Full Unicode Search at 50× ICU Speed with AVX‑512

1. orthoxerox ◴[16 Dec 25 13:17 UTC] No.46288136[source]▶

Is it possible to extend this to support additional transformation rules like Any-Latin;Latin-ASCII? To make it possible to find "Վարդանյան" in a haystack by searching for "vardanyan"?

replies(1): >>46288259 #

2. ashvardanian ◴[16 Dec 25 13:29 UTC] No.46288259[source]▶

>>46288136 (TP) #

Yes — fuzzy and phonetic matching across languages is part of the roadmap. That space is still poorly standardized, so I wanted to start with something widely understood and well-defined (ICU-style transforms) before layering on more advanced behavior.

Also, as shown in the later tables, the Armenian and Georgian fast paths still have room for improvement.

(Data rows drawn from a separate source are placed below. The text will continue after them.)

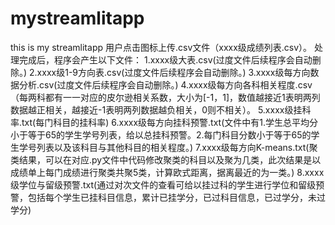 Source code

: # mystreamlitapp
this is my streamlitapp
用户点击图标上传.csv文件（xxxx级成绩列表.csv）。
处理完成后，程序会产生以下文件：
1.xxxx级大表.csv(过度文件后续程序会自动删除。)
2.xxxx级1-9方向表.csv(过度文件后续程序会自动删除。)
3.xxxx级每方向数据分析.csv(过度文件后续程序会自动删除。)
4.xxxx级每方向各科相关程度.csv（每两科都有一一对应的皮尔逊相关系数，大小为[-1，1]，数值越接近1表明两列数据越正相关，越接近-1表明两列数据越负相关，0则不相关）。
5.xxxx级挂科率.txt(每门科目的挂科率)
6.xxxx级每方向挂科预警.txt(文件中有1.学生总平均分小于等于65的学生学号列表，给以总挂科预警。2.每门科目分数小于等于65的学生学号列表以及该科目与其他科目的相关程度。)
7.xxxx级每方向K-means.txt(聚类结果，可以在对应.py文件中代码修改聚类的科目以及聚为几类，此次结果是以成绩单上每门成绩进行聚类共聚5类，计算欧式距离，据离最近的为一类。)
8.xxxx级学位与留级预警.txt(通过对次文件的查看可给以挂过科的学生进行学位和留级预警，包括每个学生已挂科目信息，累计已挂学分，已过科目信息，已过学分，未过学分)
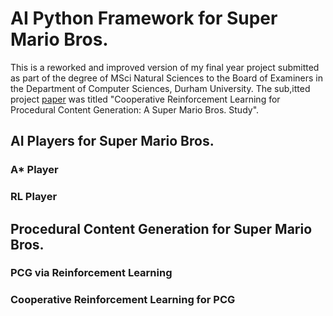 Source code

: # AI Python Framework for Super Mario Bros.
This is a reworked and improved version of my final year project submitted as part of the degree of MSci Natural Sciences to the Board of Examiners in the Department of Computer Sciences, Durham University. The sub,itted project [paper](https://github.com/alex-gdv/Mario-AI-Python-Framework/blob/main/project-paper.pdf) was titled "Cooperative Reinforcement Learning for Procedural Content Generation: A Super Mario Bros. Study".
## AI Players for Super Mario Bros.
### A* Player
### RL Player
## Procedural Content Generation for Super Mario Bros.
### PCG via Reinforcement Learning
### Cooperative Reinforcement Learning for PCG
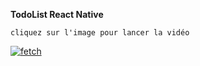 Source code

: **TodoList React Native**

    
    cliquez sur l'image pour lancer la vidéo
    
[![fetch](https://encrypted-tbn0.gstatic.com/images?q=tbn:ANd9GcTYCCzWwawA2BkH3lmhYPnW71NHF6p_qcrjHRD-vF7VP7d8fCiK)](https://www.youtube.com/watch?v=kCY3c7JG1dE&feature=youtu.be "Omdb Api") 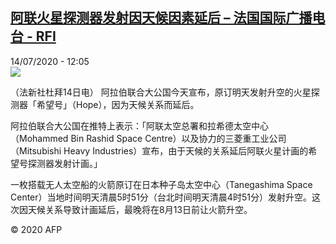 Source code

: <!--1594727713000-->
[阿联火星探测器发射因天候因素延后 – 法国国际广播电台 - RFI](http://www.rfi.fr//cn/contenu/20200714-%E9%98%BF%E8%81%94%E7%81%AB%E6%98%9F%E6%8E%A2%E6%B5%8B%E5%99%A8%E5%8F%91%E5%B0%84%E5%9B%A0%E5%A4%A9%E5%80%99%E5%9B%A0%E7%B4%A0%E5%BB%B6%E5%90%8E)
------

<div>14/07/2020 - 12:05</div><img src="https://s.rfi.fr/media/display/1aee75b0-c5c4-11ea-b3d4-005056bf87d6/w:310/p:16x9/int0016b.200714180502.jpg"><div class="t-content__body u-clearfix"><div class="m-interstitial"></div><p>（法新社杜拜14日电）    阿拉伯联合大公国今天宣布，原订明天发射升空的火星探测器「希望号」（Hope），因为天候关系而延后。</p><p>    阿拉伯联合大公国在推特上表示：「阿联太空总署和拉希德太空中心（Mohammed Bin Rashid Space Centre）以及协力的三菱重工业公司（Mitsubishi Heavy Industries）宣布，由于天候的关系延后阿联火星计画的希望号探测器发射计画。」</p><p>    一枚搭载无人太空船的火箭原订在日本种子岛太空中心（Tanegashima Space Center）当地时间明天清晨5时51分（台北时间明天清晨4时51分）发射升空。这次因天候关系导致计画延后，最晚将在8月13日前让火箭升空。</p><p class="t-copyright">© 2020 AFP</p>        </div>
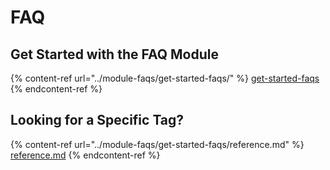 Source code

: # FAQ

## Get Started with the FAQ Module

{% content-ref url="../module-faqs/get-started-faqs/" %}
[get-started-faqs](../module-faqs/get-started-faqs/)
{% endcontent-ref %}

## Looking for a Specific Tag?

{% content-ref url="../module-faqs/get-started-faqs/reference.md" %}
[reference.md](../module-faqs/get-started-faqs/reference.md)
{% endcontent-ref %}
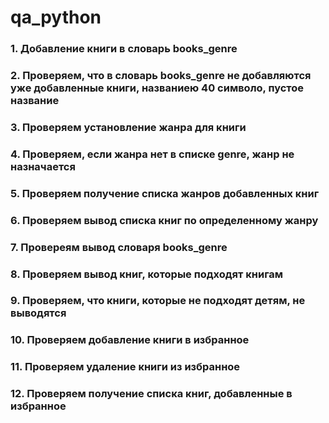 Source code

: # qa_python

### 1. Добавление книги в словарь books_genre
### 2. Проверяем, что в словарь books_genre не добавляются уже добавленные  книги, названиею 40 символо, пустое название
### 3. Проверяем установление жанра для книги
### 4. Проверяем, если жанра нет в списке genre, жанр не назначается
### 5. Проверяем получение списка жанров добавленных книг
### 6. Проверяем вывод списка книг по определенному жанру
### 7. Провереям вывод словаря books_genre
### 8. Проверяем вывод книг, которые подходят книгам
### 9. Проверяем, что книги, которые не подходят детям, не выводятся
### 10. Проверяем добавление книги в избранное
### 11. Проверяем удаление книги из избранное
### 12. Проверяем получение списка книг, добавленные в избранное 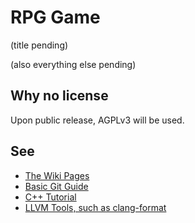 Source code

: # RPG Game

(title pending)

(also everything else pending)

## Why no license

Upon public release, AGPLv3 will be used.

## See

* [The Wiki Pages](https://github.com/infomediadesign/projektarbeit-ii-team-7/wiki)
* [Basic Git Guide](https://github.com/infomediadesign/projektarbeit-ii-team-7/wiki/Git-Basics)
* [C++ Tutorial](https://learncpp.com)
* [LLVM Tools, such as clang-format](https://clang.llvm.org/)
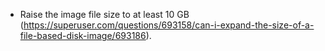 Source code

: - Raise the image file size to at least 10 GB
  (https://superuser.com/questions/693158/can-i-expand-the-size-of-a-file-based-disk-image/693186).
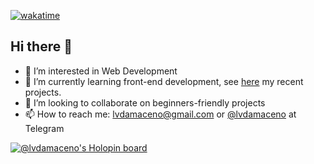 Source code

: [![wakatime](https://wakatime.com/badge/user/b78f8739-5355-4945-a3c0-822148e85d76.svg)](https://wakatime.com/@b78f8739-5355-4945-a3c0-822148e85d76)

## Hi there 👋
- 👀 I’m interested in Web Development
- 🌱 I’m currently learning front-end development, see [here](https://lvdamaceno.github.io/boracodar/) my recent projects.
- 💞️ I’m looking to collaborate on beginners-friendly projects
- 📫 How to reach me: lvdamaceno@gmail.com or [@lvdamaceno](https://t.me/lvdamaceno) at Telegram

[![@lvdamaceno's Holopin board](https://holopin.me/lvdamaceno)](https://holopin.io/@lvdamaceno)

<!---
lvdamaceno/lvdamaceno is a ✨ special ✨ repository because its `README.md` (this file) appears on your GitHub profile.
You can click the Preview link to take a look at your changes.
--->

Before introducing higher-level APIs, I need to tighten the existing Armenian kernel and add a dedicated one for Georgian. It’s not a true bicameral script, but some characters are folding fold targets for older scripts, which currently forces too many fallbacks to the serial path.

replies(1): >>46295355 #

3. janc_ ◴[16 Dec 25 22:14 UTC] No.46295355[source]▶

>>46288259 #

Even when transliteration is somewhat de-facto standardised, it usually is dependent on the target/host language. So e.g. Arabic & Russian are transliterated differently in e.g. English, French, German, Dutch, etc.